*What needs to be done*
Look through the material below and copy every line containing the word "Consumer".
************
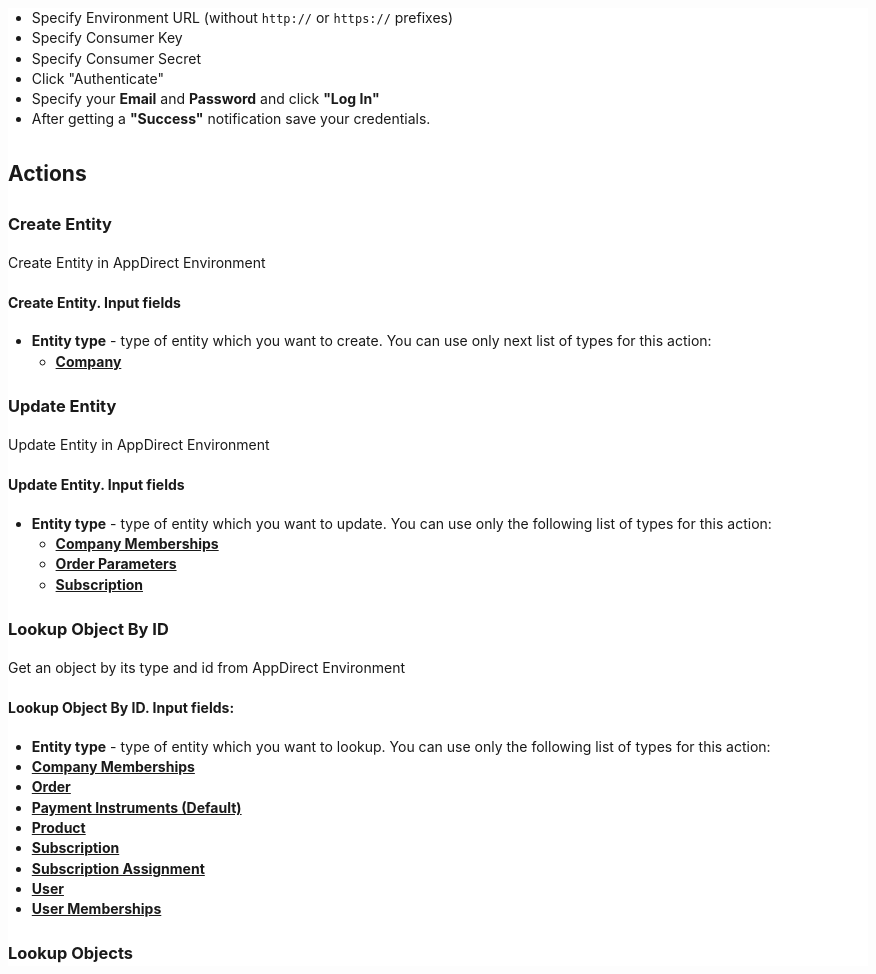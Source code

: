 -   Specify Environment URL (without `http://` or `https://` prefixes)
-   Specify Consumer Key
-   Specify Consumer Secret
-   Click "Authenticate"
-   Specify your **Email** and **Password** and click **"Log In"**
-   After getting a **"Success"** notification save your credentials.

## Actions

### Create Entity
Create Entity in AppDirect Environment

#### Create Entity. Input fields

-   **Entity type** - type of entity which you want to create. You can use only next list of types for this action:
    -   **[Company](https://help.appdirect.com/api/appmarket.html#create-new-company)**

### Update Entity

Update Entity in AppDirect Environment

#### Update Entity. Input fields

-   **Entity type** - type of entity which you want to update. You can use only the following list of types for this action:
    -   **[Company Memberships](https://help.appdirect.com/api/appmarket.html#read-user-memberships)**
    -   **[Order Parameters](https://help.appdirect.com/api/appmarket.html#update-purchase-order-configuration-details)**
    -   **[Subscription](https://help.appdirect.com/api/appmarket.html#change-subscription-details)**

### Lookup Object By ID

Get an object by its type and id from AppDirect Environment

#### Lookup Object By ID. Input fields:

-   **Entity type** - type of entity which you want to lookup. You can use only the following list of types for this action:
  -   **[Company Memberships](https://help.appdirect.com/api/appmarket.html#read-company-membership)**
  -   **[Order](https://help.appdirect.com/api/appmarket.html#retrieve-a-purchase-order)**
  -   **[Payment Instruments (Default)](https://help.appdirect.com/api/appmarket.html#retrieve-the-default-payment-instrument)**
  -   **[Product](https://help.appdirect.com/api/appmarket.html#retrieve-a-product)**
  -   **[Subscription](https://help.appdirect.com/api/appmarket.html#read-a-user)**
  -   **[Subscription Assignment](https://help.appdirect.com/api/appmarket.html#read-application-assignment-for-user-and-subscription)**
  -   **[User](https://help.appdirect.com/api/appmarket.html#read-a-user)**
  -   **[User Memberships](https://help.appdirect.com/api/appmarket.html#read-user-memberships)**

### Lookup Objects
************
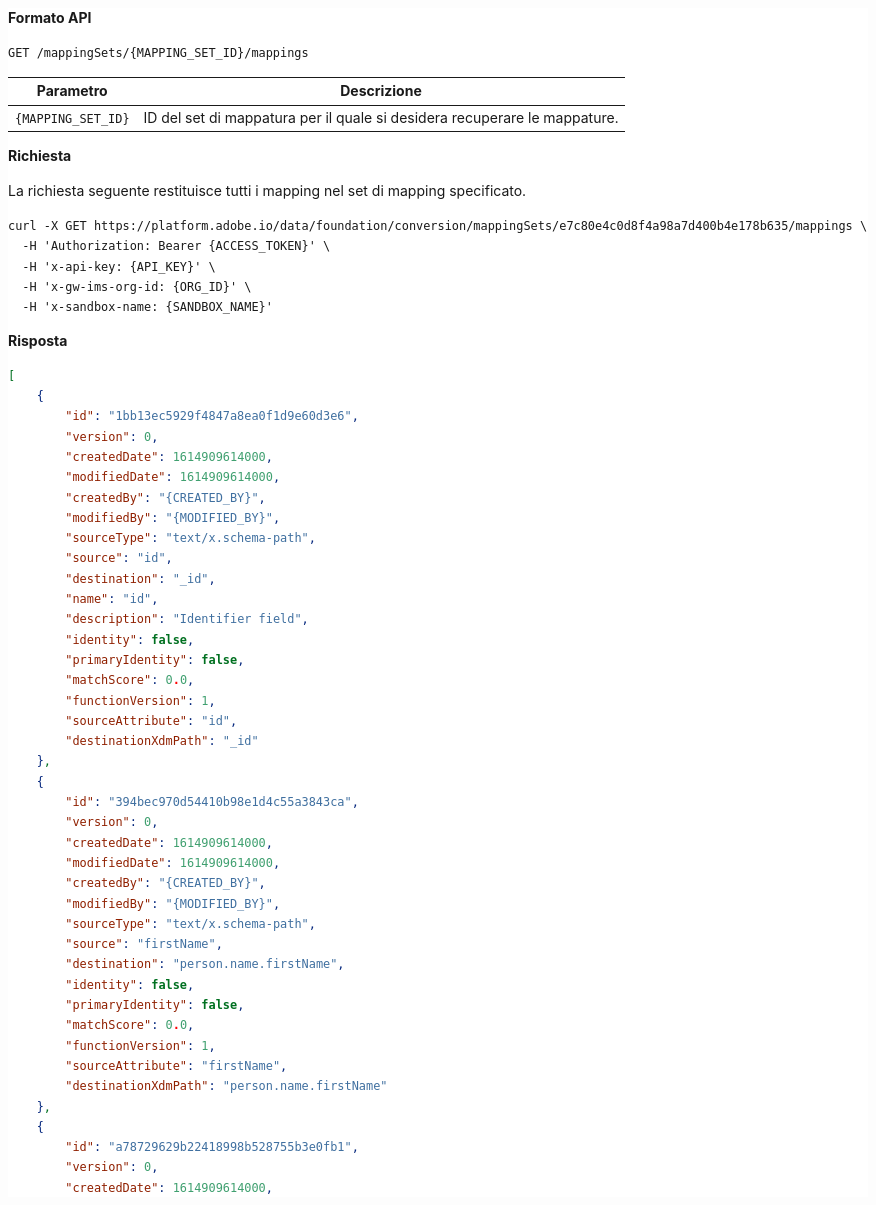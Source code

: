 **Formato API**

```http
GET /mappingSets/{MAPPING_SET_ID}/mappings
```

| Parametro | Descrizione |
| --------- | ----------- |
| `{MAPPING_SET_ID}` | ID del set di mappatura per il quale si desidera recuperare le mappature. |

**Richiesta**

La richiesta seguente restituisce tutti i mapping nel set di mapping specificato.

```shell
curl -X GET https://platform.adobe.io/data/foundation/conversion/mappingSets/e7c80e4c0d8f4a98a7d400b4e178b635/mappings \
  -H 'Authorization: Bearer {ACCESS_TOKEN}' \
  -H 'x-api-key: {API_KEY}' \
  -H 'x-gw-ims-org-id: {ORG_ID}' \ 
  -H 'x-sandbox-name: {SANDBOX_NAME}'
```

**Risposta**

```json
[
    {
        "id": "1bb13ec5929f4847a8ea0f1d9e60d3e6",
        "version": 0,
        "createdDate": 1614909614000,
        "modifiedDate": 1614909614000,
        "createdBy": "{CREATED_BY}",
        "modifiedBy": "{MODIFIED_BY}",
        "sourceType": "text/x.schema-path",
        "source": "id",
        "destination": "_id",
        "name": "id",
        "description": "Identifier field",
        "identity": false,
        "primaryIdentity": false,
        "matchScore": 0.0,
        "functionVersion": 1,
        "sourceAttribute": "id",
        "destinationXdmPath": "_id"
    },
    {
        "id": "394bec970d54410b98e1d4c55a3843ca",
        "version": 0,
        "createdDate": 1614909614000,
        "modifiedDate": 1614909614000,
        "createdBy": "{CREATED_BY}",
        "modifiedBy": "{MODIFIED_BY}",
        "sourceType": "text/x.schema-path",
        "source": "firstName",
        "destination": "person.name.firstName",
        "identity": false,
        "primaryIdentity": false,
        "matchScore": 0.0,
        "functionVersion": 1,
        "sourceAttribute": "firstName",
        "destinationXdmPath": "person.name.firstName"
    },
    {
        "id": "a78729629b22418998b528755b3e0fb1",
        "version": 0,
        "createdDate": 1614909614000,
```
************
*Response to this task*
-   Specify Consumer Key
-   Specify Consumer Secret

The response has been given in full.